▶ **Work task**
Your task is to copy the lines of the data below from the line holding "4BDC6B2ADD5 & NaN \\" through the line holding "5458efa5a34b27.69807580 & 497A4074-5F45-412A-A323-C5C8BD0AD8CA", inclusive, exactly and with nothing added.

+++

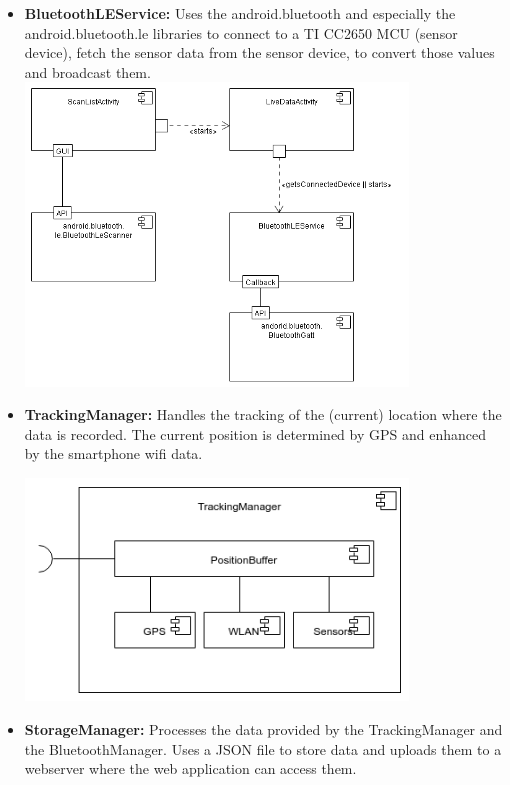 \begin{itemize}
  \item \textbf{BluetoothLEService:} Uses the android.bluetooth and especially the android.bluetooth.le libraries to connect to a TI CC2650 MCU (sensor device), fetch the sensor data from the sensor device, to convert those values and broadcast them. \\

 \includegraphics[width=0.8\textwidth]{pics/ble_man.png}

  \item \textbf{TrackingManager:} Handles the tracking of the (current) location where the data is recorded. The current position is determined by GPS and enhanced by the smartphone wifi data.

 \includegraphics[width=0.8\textwidth]{pics/TrackingManager_Composition.png}

  \item \textbf{StorageManager:} Processes the data provided by the TrackingManager and the BluetoothManager. Uses a JSON file to store data and uploads them to a webserver where the web application can access them.


\end{itemize}
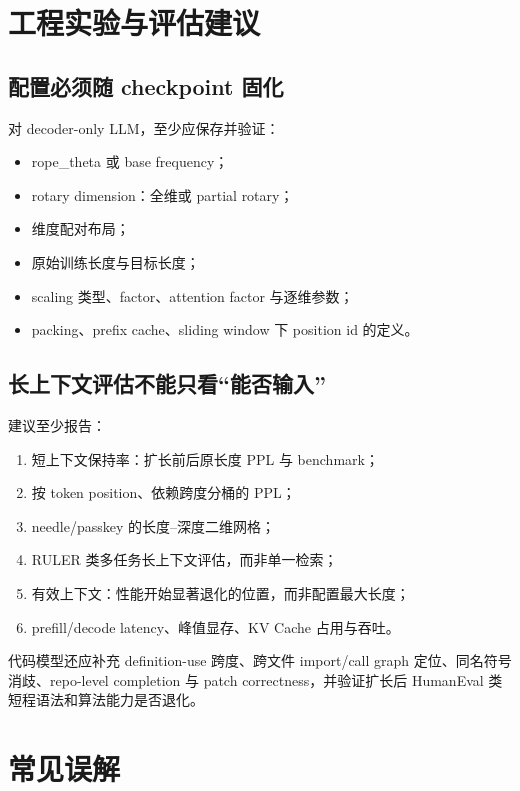 \documentclass[UTF8,fontset=none,a4paper,10pt]{ctexart}
\begin{document}
\section{工程实验与评估建议}

\subsection{配置必须随 checkpoint 固化}

对 decoder-only LLM，至少应保存并验证：
\begin{itemize}
  \item \textnormal{rope\_theta} 或 base frequency；
  \item rotary dimension：全维或 partial rotary；
  \item 维度配对布局；
  \item 原始训练长度与目标长度；
  \item scaling 类型、factor、attention factor 与逐维参数；
  \item packing、prefix cache、sliding window 下 position id 的定义。
\end{itemize}

\subsection{长上下文评估不能只看“能否输入”}

建议至少报告：
\begin{enumerate}
  \item 短上下文保持率：扩长前后原长度 PPL 与 benchmark；
  \item 按 token position、依赖跨度分桶的 PPL；
  \item needle/passkey 的长度--深度二维网格；
  \item RULER 类多任务长上下文评估，而非单一检索；
  \item 有效上下文：性能开始显著退化的位置，而非配置最大长度；
  \item prefill/decode latency、峰值显存、KV Cache 占用与吞吐。
\end{enumerate}

代码模型还应补充 definition-use 跨度、跨文件 import/call graph 定位、同名符号消歧、repo-level completion 与 patch correctness，并验证扩长后 HumanEval 类短程语法和算法能力是否退化。

\section{常见误解}
\end{document}
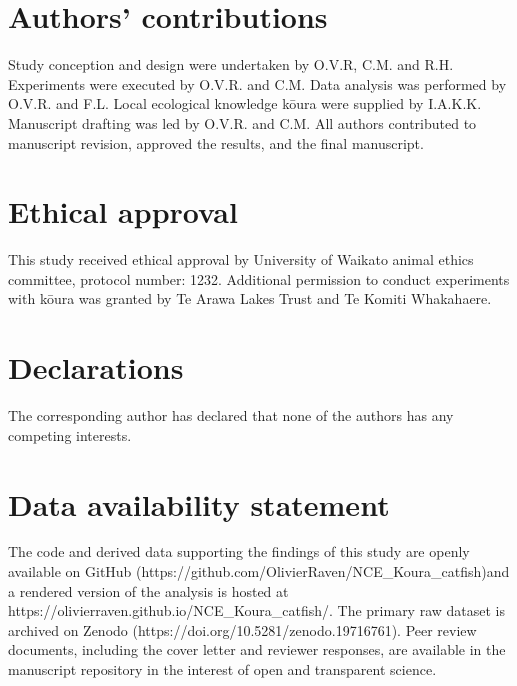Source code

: \documentclass[
  letterpaper,
  DIV=11,
  numbers=noendperiod]{scrartcl}
\newcounter{none} %
\begin{document}
\section*{Authors' contributions}\label{authors-contributions}

Study conception and design were undertaken by O.V.R, C.M. and R.H.
Experiments were executed by O.V.R. and C.M. Data analysis was performed
by O.V.R. and F.L. Local ecological knowledge kōura were supplied by
I.A.K.K. Manuscript drafting was led by O.V.R. and C.M. All authors
contributed to manuscript revision, approved the results, and the final
manuscript.

\section*{Ethical approval}\label{ethical-approval}

This study received ethical approval by University of Waikato animal
ethics committee, protocol number: 1232. Additional permission to
conduct experiments with kōura was granted by Te Arawa Lakes Trust and
Te Komiti Whakahaere.

\section*{Declarations}\label{declarations}

The corresponding author has declared that none of the authors has any
competing interests.

\section*{Data availability
statement}\label{data-availability-statement}

The code and derived data supporting the findings of this study are
openly available on GitHub
(https://github.com/OlivierRaven/NCE\_Koura\_catfish)and a rendered
version of the analysis is hosted at
https://olivierraven.github.io/NCE\_Koura\_catfish/. The primary raw
dataset is archived on Zenodo (https://doi.org/10.5281/zenodo.19716761).
Peer review documents, including the cover letter and reviewer
responses, are available in the manuscript repository in the interest of
open and transparent science.
\end{document}
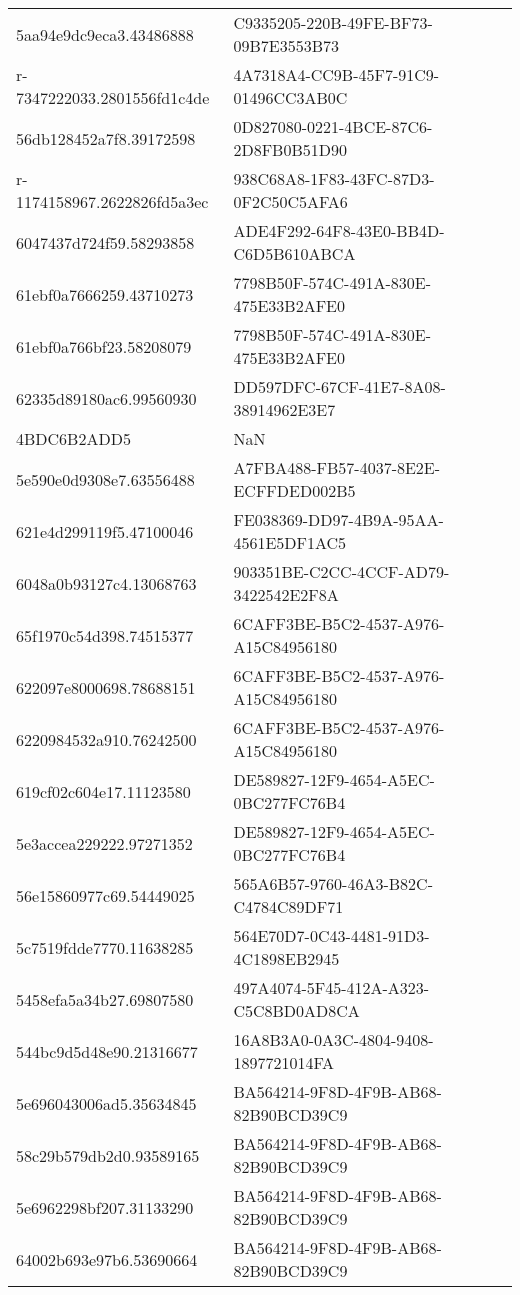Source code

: \begin{tabular}{ll}
5aa94e9dc9eca3.43486888 & C9335205-220B-49FE-BF73-09B7E3553B73 \\
r-7347222033.2801556fd1c4de & 4A7318A4-CC9B-45F7-91C9-01496CC3AB0C \\
56db128452a7f8.39172598 & 0D827080-0221-4BCE-87C6-2D8FB0B51D90 \\
r-1174158967.2622826fd5a3ec & 938C68A8-1F83-43FC-87D3-0F2C50C5AFA6 \\
6047437d724f59.58293858 & ADE4F292-64F8-43E0-BB4D-C6D5B610ABCA \\
61ebf0a7666259.43710273 & 7798B50F-574C-491A-830E-475E33B2AFE0 \\
61ebf0a766bf23.58208079 & 7798B50F-574C-491A-830E-475E33B2AFE0 \\
62335d89180ac6.99560930 & DD597DFC-67CF-41E7-8A08-38914962E3E7 \\
4BDC6B2ADD5 & NaN \\
5e590e0d9308e7.63556488 & A7FBA488-FB57-4037-8E2E-ECFFDED002B5 \\
621e4d299119f5.47100046 & FE038369-DD97-4B9A-95AA-4561E5DF1AC5 \\
6048a0b93127c4.13068763 & 903351BE-C2CC-4CCF-AD79-3422542E2F8A \\
65f1970c54d398.74515377 & 6CAFF3BE-B5C2-4537-A976-A15C84956180 \\
622097e8000698.78688151 & 6CAFF3BE-B5C2-4537-A976-A15C84956180 \\
6220984532a910.76242500 & 6CAFF3BE-B5C2-4537-A976-A15C84956180 \\
619cf02c604e17.11123580 & DE589827-12F9-4654-A5EC-0BC277FC76B4 \\
5e3accea229222.97271352 & DE589827-12F9-4654-A5EC-0BC277FC76B4 \\
56e15860977c69.54449025 & 565A6B57-9760-46A3-B82C-C4784C89DF71 \\
5c7519fdde7770.11638285 & 564E70D7-0C43-4481-91D3-4C1898EB2945 \\
5458efa5a34b27.69807580 & 497A4074-5F45-412A-A323-C5C8BD0AD8CA \\
544bc9d5d48e90.21316677 & 16A8B3A0-0A3C-4804-9408-1897721014FA \\
5e696043006ad5.35634845 & BA564214-9F8D-4F9B-AB68-82B90BCD39C9 \\
58c29b579db2d0.93589165 & BA564214-9F8D-4F9B-AB68-82B90BCD39C9 \\
5e6962298bf207.31133290 & BA564214-9F8D-4F9B-AB68-82B90BCD39C9 \\
64002b693e97b6.53690664 & BA564214-9F8D-4F9B-AB68-82B90BCD39C9 \\

\end{tabular}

+++

▶ **Response to this exercise**
4BDC6B2ADD5 & NaN \\
5e590e0d9308e7.63556488 & A7FBA488-FB57-4037-8E2E-ECFFDED002B5 \\
621e4d299119f5.47100046 & FE038369-DD97-4B9A-95AA-4561E5DF1AC5 \\
6048a0b93127c4.13068763 & 903351BE-C2CC-4CCF-AD79-3422542E2F8A \\
65f1970c54d398.74515377 & 6CAFF3BE-B5C2-4537-A976-A15C84956180 \\
622097e8000698.78688151 & 6CAFF3BE-B5C2-4537-A976-A15C84956180 \\
6220984532a910.76242500 & 6CAFF3BE-B5C2-4537-A976-A15C84956180 \\
619cf02c604e17.11123580 & DE589827-12F9-4654-A5EC-0BC277FC76B4 \\
5e3accea229222.97271352 & DE589827-12F9-4654-A5EC-0BC277FC76B4 \\
56e15860977c69.54449025 & 565A6B57-9760-46A3-B82C-C4784C89DF71 \\
5c7519fdde7770.11638285 & 564E70D7-0C43-4481-91D3-4C1898EB2945 \\
5458efa5a34b27.69807580 & 497A4074-5F45-412A-A323-C5C8BD0AD8CA \\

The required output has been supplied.